Exercise aim
Below are entries. Copy exactly the lines running from the line that holds "- [Visual Code](https://www.awdev.my.id/android/vc/index.html)" to the line that holds "- [APP Privasy", with both ends included.

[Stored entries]
----------

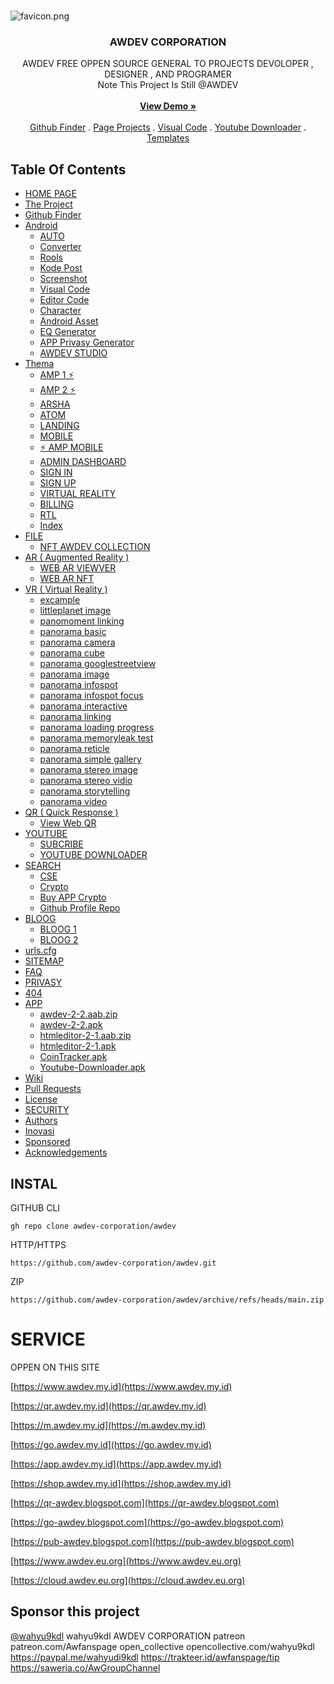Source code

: <br/>
<p align="center">
  
![favicon.png](https://awdev-corporation.github.io/awdev/favicon.png)</p>

</a>

  <h3 align="center">AWDEV CORPORATION</h3>

  <p align="center">
    AWDEV FREE OPPEN SOURCE GENERAL TO PROJECTS DEVOLOPER , DESIGNER , AND PROGRAMER  <br/>
    Note This Project Is Still @AWDEV
    <br/>
    <br/>
    <a href="https://www.awdev.my.id"><strong>View Demo »</strong></a>
    <br/>
    <br/>
    <a href="https://www.awdev.my.id/GitHub-Finder/index.html">Github Finder</a>
    .
    <a href="https://www.awdev.my.id/home.html ">Page Projects</a>
    .
    <a href="https://www.awdev.my.id/android/vc/index.html">Visual Code</a>
    .
    <a href="https://www.awdev.my.id/youtube/downloader.html">Youtube Downloader</a>
    .
    <a href="https://www.awdev.my.id/thema">Templates</a>    
  </p>
</p>



## Table Of Contents

- [HOME PAGE](https://www.awdev.my.id)
- [The Project](https://www.awdev.my.id/home.html)
- [Github Finder](https://www.awdev.my.id/GitHub-Finder/index.html)
- [Android](https://www.awdev.my.id/android)
  - [AUTO](https://www.awdev.my.id/android/auto)
  - [Converter](https://www.awdev.my.id/android/auto/convert.html)
  - [Rools](https://www.awdev.my.id/android/auto/rools.html)
  - [Kode Post](https://www.awdev.my.id/android/kodepost)
  - [Screenshot](https://www.awdev.my.id/android/screen/index.html)
  - [Visual Code](https://www.awdev.my.id/android/vc/index.html)
  - [Editor Code](https://www.awdev.my.id/android/vc/editor.html)
  - [Character](https://www.awdev.my.id/android/character.html)
  - [Android Asset](https://www.awdev.my.id/android/index.html)
  - [EQ Generator](http://www.awdev.my.id/android/EQ/index.html)
  - [APP Privasy Generator](https://www.awdev.my.id/android/privasy/index.html)
  - [AWDEV STUDIO](www.awdev.my.id/android/studio/index.html)
- [Thema](https://www.awdev.my.id/thema)
  - [AMP 1 ⚡](https://www.awdev.my.id/thema/amp/v1.html)
  - [AMP 2 ⚡](https://www.awdev.my.id/thema/amp/v2.html)
  - [ARSHA](https://www.awdev.my.id/thema/arsha/index.html)
  - [ATOM](https://www.awdev.my.id/thema/atom/index.html)
  - [LANDING](https://www.awdev.my.id/thema/landing/index.html)
  - [MOBILE](https://www.awdev.my.id/thema/mobile/index.html)
  - [⚡ AMP MOBILE](https://www.awdev.my.id/thema/mobile/amp.html)
  - [ADMIN DASHBOARD](https://www.awdev.my.id/thema/pages/dashboard.html)
  - [SIGN IN](https://www.awdev.my.id/thema/pages/sign-in.html)
  - [SIGN UP](https://www.awdev.my.id/thema/pages/sign-up.html)
  - [VIRTUAL REALITY](https://www.awdev.my.id/thema/pages/virtual-reality.html)
  - [BILLING](https://www.awdev.my.id/thema/pages/billing.html)
  - [RTL](https://www.awdev.my.id/thema/rtl.html)
  - [Index](https://www.awdev.my.id/thema/index.html)
- [FILE](https://www.awdev.my.id/file)
  - [NFT AWDEV COLLECTION](https://www.awdev.my.id/file/index.html)
- [AR ( Augmented Reality )](https://www.awdev.my.id/ar/)
  - [WEB AR VIEWVER](https://www.awdev.my.id/ar/index.html)
  - [WEB AR NFT](https://www.awdev.my.id/ar/nft.html)
- [VR ( Virtual Reality )](https://www.awdev.my.id/vr/)
  - [excample](https://www.awdev.my.id/vr/examples/)
  - [littleplanet image](https://www.awdev.my.id/vr/examples/littleplanet_image.html)
  - [panomoment linking](https://www.awdev.my.id/vr/examples/panomoment_linking.html)
  - [panorama basic](https://www.awdev.my.id/vr/examples/panorama_basic.html)
  - [panorama camera](https://www.awdev.my.id/vr/examples/panorama_camera.html)
  - [panorama cube](https://www.awdev.my.id/vr/examples/panorama_cube.html)
  - [panorama googlestreetview](https://www.awdev.my.id/vr/examples/panorama_googlestreetview.html)
  - [panorama image](https://www.awdev.my.id/vr/examples/panorama_image.html)
  - [panorama infospot](https://www.awdev.my.id/vr/examples/panorama_infospot.html)
  - [panorama infospot focus](https://www.awdev.my.id/vr/examples/panorama_infospot_focus.html)
  - [panorama interactive](https://www.awdev.my.id/vr/examples/panorama_interactive.html)
  - [panorama linking](https://www.awdev.my.id/vr/examples/panorama_linking.html)
  - [panorama loading progress](https://www.awdev.my.id/vr/examples/panorama_loading_progress.html)
  - [panorama memoryleak test](https://www.awdev.my.id/vr/examples/panorama_memoryleak_test.html)
  - [panorama reticle](https://www.awdev.my.id/vr/examples/panorama_reticle.html)
  - [panorama simple gallery](https://www.awdev.my.id/vr/examples/panorama_simple_gallery.html)
  - [panorama stereo image](https://www.awdev.my.id/vr/examples/panorama_stereo_image.html)
  - [panorama stereo vidio](https://www.awdev.my.id/vr/examples/panorama_stereo_video.html)
  - [panorama storytelling](https://www.awdev.my.id/vr/examples/panorama_storytelling.html)
  - [panorama video](https://www.awdev.my.id/vr/examples/panorama_video.html)
- [QR ( Quick Response )](https://qr.awdev.my.id)
  - [View Web QR](https://qr.awdev.my.id/v3)
- [YOUTUBE](https://youtube.com/channel/UCyp-Fn_0Ek4_aXIFbcWaq0w)
  - [SUBCRIBE](https://youtube.com/channel/UCyp-Fn_0Ek4_aXIFbcWaq0w)
  - [YOUTUBE DOWNLOADER](https://www.awdev.my.id/youtube/downloader.html)
- [SEARCH](http://www.awdev.my.id/search/)
  - [CSE](http://www.awdev.my.id/search/cse.html)
  - [Crypto](http://www.awdev.my.id/search/crypto/index.html)
  - [Buy APP Crypto](https://www.paypal.com/cgi-bin/webscr?cmd=_s-xclick&hosted_button_id=82DLHDSRV7J68)
  - [Github Profile Repo](http://www.awdev.my.id/search/github/index.html)
- [BLOOG](http://www.awdev.my.id/blog)
  - [BLOOG 1](http://www.awdev.my.id/blog/a1.html)
  - [BLOOG 2](http://www.awdev.my.id/blog/a2.html)
- [urls.cfg](http://www.awdev.my.id/urls.cfg)
- [SITEMAP](https://www.awdev.my.id/sitemap.txt)
- [FAQ](https://www.awdev.my.id/faq.html)
- [PRIVASY](https://www.awdev.my.id/privasy.html)
- [404](https://www.awdev.my.id/404.html)
- [APP](https://www.awdev.my.id/app/htmleditor-2-1.apk)
  - [awdev-2-2.aab.zip](app/awdev-2-2.aab.zip)
  - [awdev-2-2.apk](app/awdev-2-2.apk)
  - [htmleditor-2-1.aab.zip](app/htmleditor-2-1.aab.zip)
  - [htmleditor-2-1.apk](app/htmleditor-2-1.apk)
  - [CoinTracker.apk](http://www.awdev.my.id/search/crypto/CoinTracker.apk)
  - [Youtube-Downloader.apk](http://www.awdev.my.id/youtube/youtube-downloader.apk)
- [Wiki](https://github.com/awdev-corporation/awdev.wiki.git)
- [Pull Requests](https://github.com/awdev-corporation/awdev/pulls)
- [License](LICENSE)
- [SECURITY](SECURITY.md)
- [Authors](#authors)
- [Inovasi](https://www.paypal.com/invoice/p/#KABVQRFBGDMQCPJ6)
- [Sponsored](https://github.com/sponsors/wahyu9kdl)
- [Acknowledgements](#acknowledgements)

## INSTAL

GITHUB CLI
```
gh repo clone awdev-corporation/awdev
```
HTTP/HTTPS

```
https://github.com/awdev-corporation/awdev.git
```
ZIP
```
https://github.com/awdev-corporation/awdev/archive/refs/heads/main.zip
```
# SERVICE

OPPEN ON THIS SITE

[https://www.awdev.my.id](https://www.awdev.my.id)

[https://qr.awdev.my.id](https://qr.awdev.my.id)

[https://m.awdev.my.id](https://m.awdev.my.id)

[https://go.awdev.my.id](https://go.awdev.my.id)

[https://app.awdev.my.id](https://app.awdev.my.id)

[https://shop.awdev.my.id](https://shop.awdev.my.id)

[https://qr-awdev.blogspot.com](https://qr-awdev.blogspot.com)

[https://go-awdev.blogspot.com](https://go-awdev.blogspot.com)

[https://pub-awdev.blogspot.com](https://pub-awdev.blogspot.com)

[https://www.awdev.eu.org](https://www.awdev.eu.org)

[https://cloud.awdev.eu.org](https://cloud.awdev.eu.org)

## Sponsor this project

[@wahyu9kdl](https://github.com/sponsors/wahyu9kdl)
wahyu9kdl AWDEV CORPORATION
patreon
patreon.com/Awfanspage
open_collective
opencollective.com/wahyu9kdl
https://paypal.me/wahyudi9kdl
https://trakteer.id/awfanspage/tip
https://saweria.co/AwGroupChannel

----------

The answer
  - [Visual Code](https://www.awdev.my.id/android/vc/index.html)
  - [Editor Code](https://www.awdev.my.id/android/vc/editor.html)
  - [Character](https://www.awdev.my.id/android/character.html)
  - [Android Asset](https://www.awdev.my.id/android/index.html)
  - [EQ Generator](http://www.awdev.my.id/android/EQ/index.html)
  - [APP Privasy Generator](https://www.awdev.my.id/android/privasy/index.html)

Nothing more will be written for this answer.